Não há dados epidemiológicos precisos na Espanha, mas Estima-se que a incidência de casos novos em adultos esteja entre cinco e dez casos por 100.000 habitantes por ano., embora a verdade seja que os números são diferentes nas diferentes faixas etárias, sendo mais frequentes nas idades avançadas. Por outro lado, sabemos que a maioria dos adultos terá uma evolução crónica desta doença, pelo que a prevalência é estimada entre 15 e 30 casos por 100.000 habitantes.

É uma doença incurável que deteriora os pacientes ou dá para conviver com ela cronicamente com certa qualidade de vida?

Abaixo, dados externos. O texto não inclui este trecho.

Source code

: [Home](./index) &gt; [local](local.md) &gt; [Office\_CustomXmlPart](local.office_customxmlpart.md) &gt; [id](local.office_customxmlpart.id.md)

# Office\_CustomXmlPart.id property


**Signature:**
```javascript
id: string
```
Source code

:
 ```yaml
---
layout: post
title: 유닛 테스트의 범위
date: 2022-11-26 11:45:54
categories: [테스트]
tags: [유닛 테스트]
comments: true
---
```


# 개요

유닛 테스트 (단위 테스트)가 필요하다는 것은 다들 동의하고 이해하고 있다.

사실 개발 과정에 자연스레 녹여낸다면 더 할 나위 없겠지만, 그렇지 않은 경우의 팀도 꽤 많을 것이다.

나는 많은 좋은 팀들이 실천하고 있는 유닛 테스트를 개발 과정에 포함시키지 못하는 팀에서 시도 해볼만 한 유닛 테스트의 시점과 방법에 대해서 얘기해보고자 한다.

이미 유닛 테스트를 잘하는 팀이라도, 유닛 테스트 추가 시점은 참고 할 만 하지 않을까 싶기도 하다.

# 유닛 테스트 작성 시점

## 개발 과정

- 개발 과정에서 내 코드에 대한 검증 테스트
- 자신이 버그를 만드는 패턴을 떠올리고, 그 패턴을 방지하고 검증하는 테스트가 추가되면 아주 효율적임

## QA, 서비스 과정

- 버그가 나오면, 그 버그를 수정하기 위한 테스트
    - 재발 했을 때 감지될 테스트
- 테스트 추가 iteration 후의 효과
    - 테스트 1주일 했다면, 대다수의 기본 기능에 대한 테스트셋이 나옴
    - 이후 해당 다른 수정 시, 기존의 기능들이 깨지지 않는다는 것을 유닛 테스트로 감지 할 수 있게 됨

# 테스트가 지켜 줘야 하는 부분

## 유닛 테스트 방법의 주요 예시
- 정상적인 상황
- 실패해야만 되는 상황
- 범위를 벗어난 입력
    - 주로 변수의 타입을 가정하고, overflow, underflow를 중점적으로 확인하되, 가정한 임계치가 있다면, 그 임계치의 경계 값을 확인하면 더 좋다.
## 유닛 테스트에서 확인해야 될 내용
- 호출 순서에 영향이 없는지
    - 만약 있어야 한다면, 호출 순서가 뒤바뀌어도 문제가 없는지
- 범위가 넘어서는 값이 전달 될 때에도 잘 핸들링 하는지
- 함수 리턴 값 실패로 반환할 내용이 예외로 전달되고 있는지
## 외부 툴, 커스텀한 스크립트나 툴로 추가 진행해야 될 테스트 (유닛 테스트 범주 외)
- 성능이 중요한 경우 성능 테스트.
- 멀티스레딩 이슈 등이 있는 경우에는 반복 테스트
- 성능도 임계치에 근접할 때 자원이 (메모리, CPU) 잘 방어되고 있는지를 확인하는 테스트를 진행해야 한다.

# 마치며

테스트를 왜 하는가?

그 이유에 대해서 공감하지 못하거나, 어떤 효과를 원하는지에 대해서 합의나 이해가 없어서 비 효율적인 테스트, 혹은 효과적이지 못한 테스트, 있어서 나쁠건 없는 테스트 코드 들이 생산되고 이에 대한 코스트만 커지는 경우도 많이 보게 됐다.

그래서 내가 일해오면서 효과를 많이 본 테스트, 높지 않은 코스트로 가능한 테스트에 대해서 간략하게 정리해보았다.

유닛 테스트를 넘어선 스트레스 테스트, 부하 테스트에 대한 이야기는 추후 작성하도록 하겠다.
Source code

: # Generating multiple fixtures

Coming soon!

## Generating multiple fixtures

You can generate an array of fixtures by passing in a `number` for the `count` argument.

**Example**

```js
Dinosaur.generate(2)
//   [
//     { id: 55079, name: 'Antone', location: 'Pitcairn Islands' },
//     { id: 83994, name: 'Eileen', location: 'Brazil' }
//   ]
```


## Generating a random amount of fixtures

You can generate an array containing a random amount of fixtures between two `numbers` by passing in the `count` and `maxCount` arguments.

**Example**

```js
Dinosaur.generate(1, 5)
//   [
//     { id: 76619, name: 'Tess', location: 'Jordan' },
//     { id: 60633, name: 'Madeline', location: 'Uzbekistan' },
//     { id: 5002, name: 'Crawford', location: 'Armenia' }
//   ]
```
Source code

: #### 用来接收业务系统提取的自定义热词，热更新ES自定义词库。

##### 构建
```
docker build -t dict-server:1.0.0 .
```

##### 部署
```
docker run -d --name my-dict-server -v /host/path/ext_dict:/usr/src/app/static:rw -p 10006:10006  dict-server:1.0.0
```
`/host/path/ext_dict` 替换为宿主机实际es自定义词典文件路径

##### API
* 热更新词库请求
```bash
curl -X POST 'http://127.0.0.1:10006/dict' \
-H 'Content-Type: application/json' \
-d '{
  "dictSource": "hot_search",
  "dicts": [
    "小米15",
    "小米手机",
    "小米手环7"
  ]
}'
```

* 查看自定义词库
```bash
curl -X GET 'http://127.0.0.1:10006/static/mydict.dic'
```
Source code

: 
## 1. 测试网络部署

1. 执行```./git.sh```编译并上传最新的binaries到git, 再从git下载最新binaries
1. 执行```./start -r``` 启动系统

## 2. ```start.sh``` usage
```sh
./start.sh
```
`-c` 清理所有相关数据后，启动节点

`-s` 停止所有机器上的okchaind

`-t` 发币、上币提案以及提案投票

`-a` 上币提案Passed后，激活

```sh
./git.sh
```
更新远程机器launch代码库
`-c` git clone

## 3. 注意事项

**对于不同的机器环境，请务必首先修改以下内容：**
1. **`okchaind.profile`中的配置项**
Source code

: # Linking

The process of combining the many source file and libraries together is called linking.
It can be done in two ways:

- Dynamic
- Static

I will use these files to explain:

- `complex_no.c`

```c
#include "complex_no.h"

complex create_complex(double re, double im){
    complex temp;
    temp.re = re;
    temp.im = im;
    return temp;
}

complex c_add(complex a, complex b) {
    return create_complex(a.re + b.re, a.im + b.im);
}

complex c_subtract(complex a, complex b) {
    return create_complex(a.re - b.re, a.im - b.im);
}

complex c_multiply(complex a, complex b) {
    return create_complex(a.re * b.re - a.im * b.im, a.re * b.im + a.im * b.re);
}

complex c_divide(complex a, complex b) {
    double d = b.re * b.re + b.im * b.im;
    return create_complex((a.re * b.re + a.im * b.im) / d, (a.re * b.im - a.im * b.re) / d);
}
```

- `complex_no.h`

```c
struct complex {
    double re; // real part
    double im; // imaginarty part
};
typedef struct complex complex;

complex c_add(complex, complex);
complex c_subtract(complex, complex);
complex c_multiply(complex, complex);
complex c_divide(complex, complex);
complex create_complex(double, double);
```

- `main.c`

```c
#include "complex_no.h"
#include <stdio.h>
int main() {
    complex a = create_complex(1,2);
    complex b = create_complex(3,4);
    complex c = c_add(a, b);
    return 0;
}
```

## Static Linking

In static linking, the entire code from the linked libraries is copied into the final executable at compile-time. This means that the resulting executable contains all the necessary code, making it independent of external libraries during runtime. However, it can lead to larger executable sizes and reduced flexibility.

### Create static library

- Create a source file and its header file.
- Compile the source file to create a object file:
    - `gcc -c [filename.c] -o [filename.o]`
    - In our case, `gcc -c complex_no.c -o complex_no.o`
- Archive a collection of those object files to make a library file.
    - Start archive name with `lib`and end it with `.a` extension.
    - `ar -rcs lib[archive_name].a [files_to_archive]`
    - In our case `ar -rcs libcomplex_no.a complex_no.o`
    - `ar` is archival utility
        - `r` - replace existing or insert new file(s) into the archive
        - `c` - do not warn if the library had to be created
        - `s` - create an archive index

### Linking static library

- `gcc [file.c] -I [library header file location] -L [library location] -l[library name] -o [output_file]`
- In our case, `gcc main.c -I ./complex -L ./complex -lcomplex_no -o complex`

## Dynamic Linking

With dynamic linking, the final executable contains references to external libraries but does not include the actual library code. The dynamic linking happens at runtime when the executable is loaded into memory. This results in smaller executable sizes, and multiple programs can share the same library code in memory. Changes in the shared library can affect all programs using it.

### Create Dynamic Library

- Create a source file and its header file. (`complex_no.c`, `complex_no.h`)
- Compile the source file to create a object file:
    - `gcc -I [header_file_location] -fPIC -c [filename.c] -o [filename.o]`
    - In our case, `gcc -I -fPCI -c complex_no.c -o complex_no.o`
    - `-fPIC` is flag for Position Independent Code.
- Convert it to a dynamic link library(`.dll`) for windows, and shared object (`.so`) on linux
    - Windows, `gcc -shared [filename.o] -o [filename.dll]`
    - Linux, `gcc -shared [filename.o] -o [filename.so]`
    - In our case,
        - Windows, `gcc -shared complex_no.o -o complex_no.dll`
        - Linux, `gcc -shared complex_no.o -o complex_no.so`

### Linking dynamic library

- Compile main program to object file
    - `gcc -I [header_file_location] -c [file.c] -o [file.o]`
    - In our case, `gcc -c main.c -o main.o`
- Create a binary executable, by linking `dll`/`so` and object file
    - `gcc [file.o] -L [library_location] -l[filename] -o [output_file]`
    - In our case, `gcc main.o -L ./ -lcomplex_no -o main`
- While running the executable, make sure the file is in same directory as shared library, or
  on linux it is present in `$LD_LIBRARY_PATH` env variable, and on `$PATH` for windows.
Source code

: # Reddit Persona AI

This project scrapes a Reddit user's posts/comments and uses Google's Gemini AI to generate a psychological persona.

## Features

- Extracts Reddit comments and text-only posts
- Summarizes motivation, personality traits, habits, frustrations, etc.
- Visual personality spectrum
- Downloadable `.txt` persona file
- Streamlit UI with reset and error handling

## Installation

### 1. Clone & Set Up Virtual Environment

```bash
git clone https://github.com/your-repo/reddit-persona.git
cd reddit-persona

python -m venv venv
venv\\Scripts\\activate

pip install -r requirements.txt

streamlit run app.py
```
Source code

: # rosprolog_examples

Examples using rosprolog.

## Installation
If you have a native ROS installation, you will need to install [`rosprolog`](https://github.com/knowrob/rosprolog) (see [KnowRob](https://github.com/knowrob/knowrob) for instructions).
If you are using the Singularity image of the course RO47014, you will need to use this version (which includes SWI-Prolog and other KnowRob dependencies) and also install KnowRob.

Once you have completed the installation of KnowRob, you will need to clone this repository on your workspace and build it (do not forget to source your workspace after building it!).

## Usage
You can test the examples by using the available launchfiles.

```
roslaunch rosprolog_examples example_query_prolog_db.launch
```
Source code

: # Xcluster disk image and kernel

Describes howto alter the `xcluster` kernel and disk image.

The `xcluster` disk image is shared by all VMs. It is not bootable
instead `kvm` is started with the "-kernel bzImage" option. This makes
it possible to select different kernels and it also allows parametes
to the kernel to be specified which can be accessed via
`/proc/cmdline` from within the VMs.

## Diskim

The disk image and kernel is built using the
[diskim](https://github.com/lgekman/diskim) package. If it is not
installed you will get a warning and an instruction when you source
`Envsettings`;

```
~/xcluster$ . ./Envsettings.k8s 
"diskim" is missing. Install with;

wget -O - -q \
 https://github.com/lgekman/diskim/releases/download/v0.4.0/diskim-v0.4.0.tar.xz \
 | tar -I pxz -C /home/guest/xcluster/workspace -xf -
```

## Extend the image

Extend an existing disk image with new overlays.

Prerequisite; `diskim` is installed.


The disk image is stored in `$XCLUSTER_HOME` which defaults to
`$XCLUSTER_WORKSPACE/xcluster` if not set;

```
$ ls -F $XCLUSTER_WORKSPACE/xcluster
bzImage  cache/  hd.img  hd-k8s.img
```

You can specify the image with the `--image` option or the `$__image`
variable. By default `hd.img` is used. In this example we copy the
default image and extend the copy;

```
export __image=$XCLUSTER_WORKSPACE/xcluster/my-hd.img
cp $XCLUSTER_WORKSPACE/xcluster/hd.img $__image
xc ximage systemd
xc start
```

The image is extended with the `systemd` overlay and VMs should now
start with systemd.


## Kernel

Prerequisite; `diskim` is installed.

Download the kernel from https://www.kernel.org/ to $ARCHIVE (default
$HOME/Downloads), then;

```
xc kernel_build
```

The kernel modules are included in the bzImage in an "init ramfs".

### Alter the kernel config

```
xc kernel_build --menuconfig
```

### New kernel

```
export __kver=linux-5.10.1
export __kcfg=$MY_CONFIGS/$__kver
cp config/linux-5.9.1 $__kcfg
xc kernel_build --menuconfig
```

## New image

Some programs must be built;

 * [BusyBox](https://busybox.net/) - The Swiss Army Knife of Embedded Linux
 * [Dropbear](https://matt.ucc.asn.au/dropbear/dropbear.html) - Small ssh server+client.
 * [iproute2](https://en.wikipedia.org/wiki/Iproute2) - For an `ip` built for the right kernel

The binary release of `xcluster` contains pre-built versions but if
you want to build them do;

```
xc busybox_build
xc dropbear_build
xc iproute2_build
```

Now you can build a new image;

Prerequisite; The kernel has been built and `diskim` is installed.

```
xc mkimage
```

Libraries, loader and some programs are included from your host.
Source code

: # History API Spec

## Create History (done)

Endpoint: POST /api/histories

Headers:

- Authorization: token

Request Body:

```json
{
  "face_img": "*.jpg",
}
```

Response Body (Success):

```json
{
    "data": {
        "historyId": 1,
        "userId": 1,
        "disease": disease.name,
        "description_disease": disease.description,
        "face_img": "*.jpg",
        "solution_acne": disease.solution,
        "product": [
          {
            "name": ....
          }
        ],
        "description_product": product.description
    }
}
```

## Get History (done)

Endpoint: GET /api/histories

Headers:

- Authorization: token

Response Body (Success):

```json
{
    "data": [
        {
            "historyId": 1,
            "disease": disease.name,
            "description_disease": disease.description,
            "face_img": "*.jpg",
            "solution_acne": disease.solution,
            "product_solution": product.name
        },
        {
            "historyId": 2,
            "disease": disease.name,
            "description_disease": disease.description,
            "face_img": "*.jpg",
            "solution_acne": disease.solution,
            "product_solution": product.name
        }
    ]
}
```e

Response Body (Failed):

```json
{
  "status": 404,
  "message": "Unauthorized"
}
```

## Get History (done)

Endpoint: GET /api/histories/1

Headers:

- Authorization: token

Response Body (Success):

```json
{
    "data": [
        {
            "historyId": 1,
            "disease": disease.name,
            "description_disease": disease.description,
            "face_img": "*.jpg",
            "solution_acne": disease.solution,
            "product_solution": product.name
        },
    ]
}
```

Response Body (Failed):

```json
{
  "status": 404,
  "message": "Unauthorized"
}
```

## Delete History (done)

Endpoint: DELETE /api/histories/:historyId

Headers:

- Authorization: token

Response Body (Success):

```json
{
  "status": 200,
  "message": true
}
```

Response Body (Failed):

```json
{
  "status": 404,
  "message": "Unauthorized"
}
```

Em geral, é uma patologia que tende a se tornar crônica, por isso os pacientes precisam aprender a conviver com ela a longo prazo. Muitos afetados podem não precisar de tratamento, e aqueles que precisam geralmente respondem bem a eles, para que possam levar uma vida bastante normal.embora sempre com algumas precauções e sabendo que a doença pode apresentar surtos, caso em que têm de ir para o hospital.

Publicidade

Quais são os desafios que eles enfrentam do ponto de vista do diagnóstico de pacientes com PTI?

Nos últimos 15 anos melhoramos muito o tratamento da doença, mas precisamente o diagnóstico ainda é um aspecto que nos resiste, pois ainda é um diagnóstico por exclusão, ou seja, não é que seja especialmente difícilmas não temos testes que nos dêem um diagnóstico definitivo, mas temos que descartar outras causas de trombocitopenia antes de classificar a doença como específica desse paciente como PTI.

Existem perfis ou características específicas dos pacientes com PTI que possam direcionar essa decisão diagnóstica de forma mais ágil e direcionada?

A verdade é que não existe um perfil específico, já que pode aparecer em qualquer tipo de pessoa e em qualquer idade.

Quais são as principais necessidades demandadas por esses afetados e suas famílias em seu dia a dia?

Essas perguntas, é claro, são sempre melhores para os pacientes responderem… Existem vários estudos que destacam isso os médicos às vezes não sabem interpretar bem as necessidades dos pacientes. Obviamente, estamos sempre focados em alcançar uma melhor qualidade de vida e garantir que a própria doença, seu tratamento e exames médicos tenham o mínimo de influência possível no seu dia-a-dia. Com a incorporação dos análogos da trombopoietina, conseguimos reduzir muito o uso de corticosteróides a longo prazo, o que certamente melhora a qualidade de vida dos afetados. Por outro lado, deve-se levar em conta também que existem outros aspectos da doença, como o cansaço que muitos doentes apresentam, que se torna um aspecto pouco reconhecido e para os quais não temos muitas opções de tratamento.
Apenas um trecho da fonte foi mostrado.